### [Exercise directions]
What lines in the records below hold the string "théorème"? Please show them.

---+---

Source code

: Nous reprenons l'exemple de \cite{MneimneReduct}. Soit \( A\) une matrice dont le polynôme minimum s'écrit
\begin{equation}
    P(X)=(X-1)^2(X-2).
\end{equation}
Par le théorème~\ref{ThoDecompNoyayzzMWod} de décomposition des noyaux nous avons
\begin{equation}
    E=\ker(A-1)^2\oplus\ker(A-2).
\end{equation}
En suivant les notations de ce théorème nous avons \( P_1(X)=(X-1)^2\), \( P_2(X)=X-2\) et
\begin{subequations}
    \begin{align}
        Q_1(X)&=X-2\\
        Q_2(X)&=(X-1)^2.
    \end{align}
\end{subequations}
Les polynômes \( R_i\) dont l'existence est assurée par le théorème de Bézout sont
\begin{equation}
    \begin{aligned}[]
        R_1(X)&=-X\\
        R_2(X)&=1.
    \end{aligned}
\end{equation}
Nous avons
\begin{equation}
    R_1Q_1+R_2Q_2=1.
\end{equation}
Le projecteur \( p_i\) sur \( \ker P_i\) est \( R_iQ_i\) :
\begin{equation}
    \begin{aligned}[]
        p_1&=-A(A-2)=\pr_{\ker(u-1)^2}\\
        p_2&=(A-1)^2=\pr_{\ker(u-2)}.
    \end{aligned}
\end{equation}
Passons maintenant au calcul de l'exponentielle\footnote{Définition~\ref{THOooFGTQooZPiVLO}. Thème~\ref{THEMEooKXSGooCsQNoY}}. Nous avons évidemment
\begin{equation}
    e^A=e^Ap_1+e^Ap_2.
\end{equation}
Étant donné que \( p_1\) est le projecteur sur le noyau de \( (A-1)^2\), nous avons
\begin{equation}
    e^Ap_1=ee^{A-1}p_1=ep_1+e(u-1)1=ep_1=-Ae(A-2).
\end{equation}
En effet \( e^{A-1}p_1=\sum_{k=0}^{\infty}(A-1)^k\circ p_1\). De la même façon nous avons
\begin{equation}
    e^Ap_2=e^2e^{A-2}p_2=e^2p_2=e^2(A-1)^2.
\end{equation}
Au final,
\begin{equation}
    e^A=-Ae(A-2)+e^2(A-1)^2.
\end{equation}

---+---

### [Your solution]
Par le théorème~\ref{ThoDecompNoyayzzMWod} de décomposition des noyaux nous avons
En suivant les notations de ce théorème nous avons \( P_1(X)=(X-1)^2\), \( P_2(X)=X-2\) et
Les polynômes \( R_i\) dont l'existence est assurée par le théorème de Bézout sont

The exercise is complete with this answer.